Canada’s housing market closed out 2025 without much hype as home resales and prices declined in December.

The softness underscores several headwinds—including persistent affordability challenges, economic uncertainty, and job market slack—continuing to constrain a meaningful recovery.

Home resales fell 2.7% in December from November, while the MLS Home Price Index eased 0.3% nationwide.

Resales in Toronto fell 0.4%, while Montreal, Vancouver, Calgary, Edmonton, and Ottawa all posted more pronounced declines of 2.5% to 5.7%. The wide range reflects the divergent regional dynamics that have come to define Canada’s housing landscape.



Home values are falling in Ontario and British Columbia, where affordability pressures are most acute, and inventory is elevated.

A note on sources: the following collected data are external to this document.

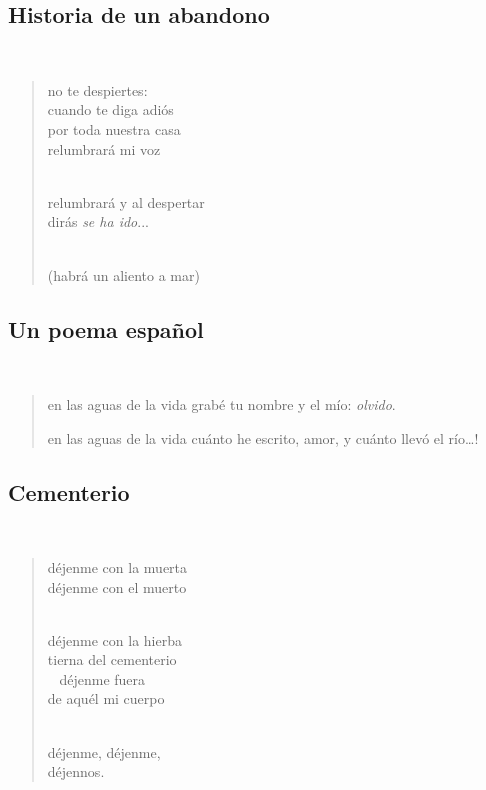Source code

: \documentclass[a4paper, 12pt]{article}
\begin{document}
\pagebreak

\subsection{Historia de un abandono}
~ 

\begin{verse}


no te despiertes:\\
cuando te diga adiós\\
por toda nuestra casa\\
relumbrará mi voz\\
~ 

relumbrará y al despertar\\
dirás \textit{se ha ido}...\\
~ 

(habrá un aliento a mar)

\end{verse}

\pagebreak
\subsection{Un poema español}
~ 

\begin{verse}
    
en las aguas de la vida
grabé tu nombre y el mío:
\textit{olvido}.

en las aguas de la vida
cuánto he escrito, amor,
y cuánto llevó el río…!
\end{verse}

\pagebreak 

\subsection{Cementerio}
~ 

\begin{verse}
    
déjenme con la muerta\\
déjenme con el muerto\\
~ 

déjenme con la hierba\\
tierna del cementerio\\
~ 
déjenme fuera\\
de aquél mi cuerpo\\
~ 

déjenme, déjenme,\\
déjennos.\\
\end{verse}
\end{document}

Buyers have shifted decisively to a position of strength with ample choice allowing them to be selective.

The MLS HPI in Toronto fell further in December, continuing a downward trajectory that has delivered a 6.3% decline over the past year.

Southern Ontario fared similarly with Kitchener-Waterloo down 8.6%, London 8.3% lower, and Hamilton down 7.4% year-over-year.

In B.C., Vancouver recorded a 4.5% monthly decline in transactions with the MLS HPI falling 4.5% annually, while the Fraser Valley dropped 6.2% over the same period.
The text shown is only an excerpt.